En realidad, lo que le molaba a Hitler eran los lobos. Al fin y al cabo, los legendarios y furiosos guerreros teutones o vikingos (Por Julio César tenemos noticia del furorteutonicus que mostraban aquellas bestias pardas) se autodenominaban berserker, haciendo referencia con ese nombre a las pieles de oso o de lobo con las que se cubrían. El propio Hitler se debía ver como un lobo, el gran lobo alfa de la manada alemana. De hecho, el nombre mismo de Adolfo significa, etimológicamente,noble lobo, o padre lobo, Athauwulf, como nuestro Ataulfo.

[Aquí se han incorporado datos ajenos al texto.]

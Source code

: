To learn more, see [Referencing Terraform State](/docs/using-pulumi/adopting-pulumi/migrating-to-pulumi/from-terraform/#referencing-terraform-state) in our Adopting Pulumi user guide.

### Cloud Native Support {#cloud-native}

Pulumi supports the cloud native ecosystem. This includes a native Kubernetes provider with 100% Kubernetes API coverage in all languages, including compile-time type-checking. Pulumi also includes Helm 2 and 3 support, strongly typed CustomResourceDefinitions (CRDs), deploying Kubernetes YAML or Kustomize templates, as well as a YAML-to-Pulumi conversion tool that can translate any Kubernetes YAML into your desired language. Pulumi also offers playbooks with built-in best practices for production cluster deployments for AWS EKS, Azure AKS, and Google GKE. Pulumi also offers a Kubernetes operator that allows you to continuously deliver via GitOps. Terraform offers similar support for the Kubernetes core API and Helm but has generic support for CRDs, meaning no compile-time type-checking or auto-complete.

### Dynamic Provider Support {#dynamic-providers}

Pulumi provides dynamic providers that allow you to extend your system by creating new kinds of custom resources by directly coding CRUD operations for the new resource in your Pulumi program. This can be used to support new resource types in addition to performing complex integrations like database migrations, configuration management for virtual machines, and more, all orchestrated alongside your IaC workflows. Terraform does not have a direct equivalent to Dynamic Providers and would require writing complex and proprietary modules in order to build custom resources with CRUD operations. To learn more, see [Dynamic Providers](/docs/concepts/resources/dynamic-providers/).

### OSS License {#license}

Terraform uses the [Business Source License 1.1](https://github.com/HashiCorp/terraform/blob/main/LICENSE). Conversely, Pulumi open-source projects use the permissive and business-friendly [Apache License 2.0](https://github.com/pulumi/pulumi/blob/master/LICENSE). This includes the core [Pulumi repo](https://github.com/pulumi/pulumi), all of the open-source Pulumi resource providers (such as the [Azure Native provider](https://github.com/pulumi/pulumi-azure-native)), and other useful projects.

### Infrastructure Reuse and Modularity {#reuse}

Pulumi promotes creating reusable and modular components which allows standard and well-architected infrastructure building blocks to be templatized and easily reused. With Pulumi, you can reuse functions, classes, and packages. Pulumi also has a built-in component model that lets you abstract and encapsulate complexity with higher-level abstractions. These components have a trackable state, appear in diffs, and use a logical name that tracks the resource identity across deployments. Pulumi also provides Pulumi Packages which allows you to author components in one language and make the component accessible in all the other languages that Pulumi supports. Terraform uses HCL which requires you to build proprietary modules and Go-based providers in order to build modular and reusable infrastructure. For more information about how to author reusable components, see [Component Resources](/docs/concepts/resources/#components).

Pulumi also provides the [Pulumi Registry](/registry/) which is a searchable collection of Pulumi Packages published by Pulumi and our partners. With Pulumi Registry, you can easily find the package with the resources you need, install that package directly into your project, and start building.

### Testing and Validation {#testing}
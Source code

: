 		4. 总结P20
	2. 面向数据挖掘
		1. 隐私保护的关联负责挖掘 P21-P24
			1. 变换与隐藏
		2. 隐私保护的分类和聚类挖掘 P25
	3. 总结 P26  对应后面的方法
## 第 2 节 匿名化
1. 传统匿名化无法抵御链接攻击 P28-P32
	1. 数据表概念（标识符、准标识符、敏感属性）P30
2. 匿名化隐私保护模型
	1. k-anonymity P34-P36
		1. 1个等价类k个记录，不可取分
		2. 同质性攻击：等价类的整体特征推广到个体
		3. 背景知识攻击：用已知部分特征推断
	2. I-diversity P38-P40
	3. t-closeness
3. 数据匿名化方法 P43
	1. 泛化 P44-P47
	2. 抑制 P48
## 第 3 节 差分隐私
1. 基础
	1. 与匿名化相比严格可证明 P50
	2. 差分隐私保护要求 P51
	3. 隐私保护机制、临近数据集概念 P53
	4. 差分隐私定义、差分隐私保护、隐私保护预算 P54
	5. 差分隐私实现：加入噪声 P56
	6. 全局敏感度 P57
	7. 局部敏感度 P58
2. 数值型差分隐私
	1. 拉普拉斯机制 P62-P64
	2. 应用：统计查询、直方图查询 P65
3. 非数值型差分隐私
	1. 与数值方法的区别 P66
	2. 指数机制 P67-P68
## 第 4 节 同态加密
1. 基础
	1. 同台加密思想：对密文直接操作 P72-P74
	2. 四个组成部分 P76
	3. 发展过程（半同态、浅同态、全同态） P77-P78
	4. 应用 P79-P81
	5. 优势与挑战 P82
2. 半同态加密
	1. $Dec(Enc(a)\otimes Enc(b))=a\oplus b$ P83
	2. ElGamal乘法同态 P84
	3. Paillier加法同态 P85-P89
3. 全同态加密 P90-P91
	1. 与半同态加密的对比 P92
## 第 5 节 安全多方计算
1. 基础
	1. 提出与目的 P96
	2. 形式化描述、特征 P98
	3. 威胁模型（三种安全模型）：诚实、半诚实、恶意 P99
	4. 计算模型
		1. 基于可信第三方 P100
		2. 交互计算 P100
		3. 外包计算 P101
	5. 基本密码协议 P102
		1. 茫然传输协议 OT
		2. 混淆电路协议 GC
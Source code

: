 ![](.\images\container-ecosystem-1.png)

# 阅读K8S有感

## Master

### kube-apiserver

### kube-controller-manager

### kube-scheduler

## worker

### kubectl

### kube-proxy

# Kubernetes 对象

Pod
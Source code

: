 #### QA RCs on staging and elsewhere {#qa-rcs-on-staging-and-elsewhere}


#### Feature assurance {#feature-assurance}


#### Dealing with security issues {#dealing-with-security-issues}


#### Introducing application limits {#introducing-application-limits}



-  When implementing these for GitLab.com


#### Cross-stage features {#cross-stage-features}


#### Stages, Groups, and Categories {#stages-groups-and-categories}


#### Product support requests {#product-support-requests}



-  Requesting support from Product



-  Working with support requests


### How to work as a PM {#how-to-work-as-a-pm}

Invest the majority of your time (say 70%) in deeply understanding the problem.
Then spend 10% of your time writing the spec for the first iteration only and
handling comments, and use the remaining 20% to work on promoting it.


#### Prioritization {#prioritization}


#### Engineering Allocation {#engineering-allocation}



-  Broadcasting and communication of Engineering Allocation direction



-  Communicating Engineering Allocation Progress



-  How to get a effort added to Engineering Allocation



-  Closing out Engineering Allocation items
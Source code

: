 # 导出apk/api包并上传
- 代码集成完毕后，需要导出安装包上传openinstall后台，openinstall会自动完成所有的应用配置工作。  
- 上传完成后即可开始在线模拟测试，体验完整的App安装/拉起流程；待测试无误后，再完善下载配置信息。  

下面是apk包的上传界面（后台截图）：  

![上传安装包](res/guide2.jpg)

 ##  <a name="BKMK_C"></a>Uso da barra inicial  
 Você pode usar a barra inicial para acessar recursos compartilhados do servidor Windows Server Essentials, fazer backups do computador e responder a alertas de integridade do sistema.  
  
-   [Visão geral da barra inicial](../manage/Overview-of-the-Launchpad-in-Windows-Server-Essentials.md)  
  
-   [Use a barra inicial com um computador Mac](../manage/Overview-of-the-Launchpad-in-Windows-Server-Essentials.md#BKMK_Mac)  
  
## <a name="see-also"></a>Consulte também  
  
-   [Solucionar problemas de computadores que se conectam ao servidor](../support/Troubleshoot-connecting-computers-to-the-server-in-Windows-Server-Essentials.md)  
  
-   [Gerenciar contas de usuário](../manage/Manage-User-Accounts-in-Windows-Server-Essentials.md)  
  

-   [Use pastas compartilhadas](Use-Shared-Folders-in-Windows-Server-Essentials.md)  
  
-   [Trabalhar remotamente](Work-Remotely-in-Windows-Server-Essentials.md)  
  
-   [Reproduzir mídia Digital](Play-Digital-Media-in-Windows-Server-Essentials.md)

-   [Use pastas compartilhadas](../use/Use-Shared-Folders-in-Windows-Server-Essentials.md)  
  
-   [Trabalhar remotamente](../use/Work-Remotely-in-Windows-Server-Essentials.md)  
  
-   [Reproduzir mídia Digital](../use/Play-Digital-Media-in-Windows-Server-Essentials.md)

Y en coherencia con todo ello, la nomenclatura nazi se lleno de lobos por todas partes; el refugio principal de Hitler desde el que dirigía la invasión de la URSS se denominaba precisamente «El Refugio del Lobo». El plan de lucha de guerrillas destinado a resistir frente a la invasión de los alíados se denominaba «DerWehrwolf«, es decir «El Hombre Lobo». El Partido Nazi, y varias divisiones de la Wehrmacht, usaban como símbolo, en sus orígenes, el dibujo de una runa llamada Wolfsangel, «gancho de lobo». Incluso en la actualidad, las organizaciones neonazis también siguen la pauta lobuna, por ejemplo los Lobos Blancos del Terror, una banda de peligrosos majaderos recientemente prohibida por el gobierno alemán.
Para entender el por qué de la obsesión de Hitler con el lobo, podríamos ayudarnos del psicoanálisis. Al parecer, Hitler, en su infancia, fue testigo aterrorizado de una agresión sexual de su padrastro sobre su madre. La interpretación freudiana sostiene que para liberarse del pánico hacia ese gran lobo malo representado por el agresor de su madre, el único camino era asociarse él mismo con el objeto de su miedo.
Yo más bien creo que el lobo simboliza en buena medida la historia del pueblo alemán desde la Antigüedad grecorromana, y sirve de arquetipo nacional. Esto se debe a las connotaciones del lobo en cuanto a transgresión/oposición frente a la civilización latina dominante (el viejo término germánico vargr significaba a la vez forajido y lobo, y viene al caso recordar la cacería de hombres lobos promovida por el Papa Inocencio VIII en 1484, con la publicación de la bula SummaDesiderantesAffectibus, que dio también el pistoletazo a la caza de brujas en Europa), así como el culto a la energía vital y la fuerza, y la devoción hacia lo colectivo y gregario.
Todo esto le conté a mi amiga al hilo del consejo que me pidió sobre la raza del cachorro a adoptar. Naturalmente no sirvió de mucho mi perorata histórico-cultural; porque en términos generales, pedimos consejo al prójimo tan solo con el propósito de que nos aconsejen justo aquello que deseamos realizar.
Esto ya lo decía Bertrand Russell. Afirmaba que cuando una persona le pedía consejo, primeramente intentaba averiguar lo que de un modo u otro acabaría haciendo esa persona. Y luego se lo recomendaba encarecidamente…
Y además, qué diablos, ese cachorro de mi amiga es en verdad fabuloso.